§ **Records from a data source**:
<<<<

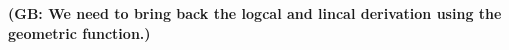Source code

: \documentclass[useAMS,usenatbib]{mn2e}
\newcommand{\bs}{\bmath{s}}
\newcommand{\bJ}{\bmath{J}}
\newcommand{\conj}[1]{\overline{#1}}
\begin{document}
\appendix

{\bf (GB: We need to bring back the logcal and lincal derivation using the geometric function.)}
%
% 
\end{document}
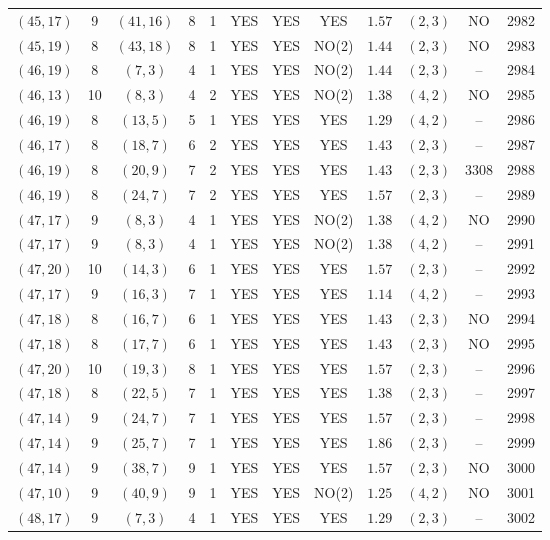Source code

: \begin{longtable}{|c|c|c|c|c|c|c|c|c|c|c|c|}
$(45,17)$ & 9 & $(41,16)$ & 8 & 1 & YES & YES & YES & $1.57$ & $(2,3)$ & NO & 2982\\
$(45,19)$ & 8 & $(43,18)$ & 8 & 1 & YES & YES & NO(2) & $1.44$ & $(2,3)$ & NO & 2983\\
$(46,19)$ & 8 & $(7,3)$ & 4 & 1 & YES & YES & NO(2) & $1.44$ & $(2,3)$ & -- & 2984\\
$(46,13)$ & 10 & $(8,3)$ & 4 & 2 & YES & YES & NO(2) & $1.38$ & $(4,2)$ & NO & 2985\\
$(46,19)$ & 8 & $(13,5)$ & 5 & 1 & YES & YES & YES & $1.29$ & $(4,2)$ & -- & 2986\\
$(46,17)$ & 8 & $(18,7)$ & 6 & 2 & YES & YES & YES & $1.43$ & $(2,3)$ & -- & 2987\\
$(46,19)$ & 8 & $(20,9)$ & 7 & 2 & YES & YES & YES & $1.43$ & $(2,3)$ & 3308 & 2988\\
$(46,19)$ & 8 & $(24,7)$ & 7 & 2 & YES & YES & YES & $1.57$ & $(2,3)$ & -- & 2989\\
$(47,17)$ & 9 & $(8,3)$ & 4 & 1 & YES & YES & NO(2) & $1.38$ & $(4,2)$ & NO & 2990\\
$(47,17)$ & 9 & $(8,3)$ & 4 & 1 & YES & YES & NO(2) & $1.38$ & $(4,2)$ & -- & 2991\\
$(47,20)$ & 10 & $(14,3)$ & 6 & 1 & YES & YES & YES & $1.57$ & $(2,3)$ & -- & 2992\\
$(47,17)$ & 9 & $(16,3)$ & 7 & 1 & YES & YES & YES & $1.14$ & $(4,2)$ & -- & 2993\\
$(47,18)$ & 8 & $(16,7)$ & 6 & 1 & YES & YES & YES & $1.43$ & $(2,3)$ & NO & 2994\\
$(47,18)$ & 8 & $(17,7)$ & 6 & 1 & YES & YES & YES & $1.43$ & $(2,3)$ & NO & 2995\\
$(47,20)$ & 10 & $(19,3)$ & 8 & 1 & YES & YES & YES & $1.57$ & $(2,3)$ & -- & 2996\\
$(47,18)$ & 8 & $(22,5)$ & 7 & 1 & YES & YES & YES & $1.38$ & $(2,3)$ & -- & 2997\\
$(47,14)$ & 9 & $(24,7)$ & 7 & 1 & YES & YES & YES & $1.57$ & $(2,3)$ & -- & 2998\\
$(47,14)$ & 9 & $(25,7)$ & 7 & 1 & YES & YES & YES & $1.86$ & $(2,3)$ & -- & 2999\\
$(47,14)$ & 9 & $(38,7)$ & 9 & 1 & YES & YES & YES & $1.57$ & $(2,3)$ & NO & 3000\\
$(47,10)$ & 9 & $(40,9)$ & 9 & 1 & YES & YES & NO(2) & $1.25$ & $(4,2)$ & NO & 3001\\
$(48,17)$ & 9 & $(7,3)$ & 4 & 1 & YES & YES & YES & $1.29$ & $(2,3)$ & -- & 3002\\

\end{longtable}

>>>>

§ **How to complete this task**: Repeat verbatim the lines between the start of the data and the line containing "NO & 3001\\", both ends included, omitting all pictures.

§ **Solution to this problem**:
Source code

: \documentclass[useAMS,usenatbib]{mn2e}
\newcommand{\bs}{\bmath{s}}
\newcommand{\bJ}{\bmath{J}}
\newcommand{\conj}[1]{\overline{#1}}
\begin{document}
\appendix

{\bf (GB: We need to bring back the logcal and lincal derivation using the geometric function.)}
%
% 
\end{document}
Source code

: \begin{longtable}{|c|c|c|c|c|c|c|c|c|c|c|c|}
$(45,17)$ & 9 & $(41,16)$ & 8 & 1 & YES & YES & YES & $1.57$ & $(2,3)$ & NO & 2982\\
$(45,19)$ & 8 & $(43,18)$ & 8 & 1 & YES & YES & NO(2) & $1.44$ & $(2,3)$ & NO & 2983\\
$(46,19)$ & 8 & $(7,3)$ & 4 & 1 & YES & YES & NO(2) & $1.44$ & $(2,3)$ & -- & 2984\\
$(46,13)$ & 10 & $(8,3)$ & 4 & 2 & YES & YES & NO(2) & $1.38$ & $(4,2)$ & NO & 2985\\
$(46,19)$ & 8 & $(13,5)$ & 5 & 1 & YES & YES & YES & $1.29$ & $(4,2)$ & -- & 2986\\
$(46,17)$ & 8 & $(18,7)$ & 6 & 2 & YES & YES & YES & $1.43$ & $(2,3)$ & -- & 2987\\
$(46,19)$ & 8 & $(20,9)$ & 7 & 2 & YES & YES & YES & $1.43$ & $(2,3)$ & 3308 & 2988\\
$(46,19)$ & 8 & $(24,7)$ & 7 & 2 & YES & YES & YES & $1.57$ & $(2,3)$ & -- & 2989\\
$(47,17)$ & 9 & $(8,3)$ & 4 & 1 & YES & YES & NO(2) & $1.38$ & $(4,2)$ & NO & 2990\\
$(47,17)$ & 9 & $(8,3)$ & 4 & 1 & YES & YES & NO(2) & $1.38$ & $(4,2)$ & -- & 2991\\
$(47,20)$ & 10 & $(14,3)$ & 6 & 1 & YES & YES & YES & $1.57$ & $(2,3)$ & -- & 2992\\
$(47,17)$ & 9 & $(16,3)$ & 7 & 1 & YES & YES & YES & $1.14$ & $(4,2)$ & -- & 2993\\
$(47,18)$ & 8 & $(16,7)$ & 6 & 1 & YES & YES & YES & $1.43$ & $(2,3)$ & NO & 2994\\
$(47,18)$ & 8 & $(17,7)$ & 6 & 1 & YES & YES & YES & $1.43$ & $(2,3)$ & NO & 2995\\
$(47,20)$ & 10 & $(19,3)$ & 8 & 1 & YES & YES & YES & $1.57$ & $(2,3)$ & -- & 2996\\
$(47,18)$ & 8 & $(22,5)$ & 7 & 1 & YES & YES & YES & $1.38$ & $(2,3)$ & -- & 2997\\
$(47,14)$ & 9 & $(24,7)$ & 7 & 1 & YES & YES & YES & $1.57$ & $(2,3)$ & -- & 2998\\
$(47,14)$ & 9 & $(25,7)$ & 7 & 1 & YES & YES & YES & $1.86$ & $(2,3)$ & -- & 2999\\
$(47,14)$ & 9 & $(38,7)$ & 9 & 1 & YES & YES & YES & $1.57$ & $(2,3)$ & NO & 3000\\
$(47,10)$ & 9 & $(40,9)$ & 9 & 1 & YES & YES & NO(2) & $1.25$ & $(4,2)$ & NO & 3001\\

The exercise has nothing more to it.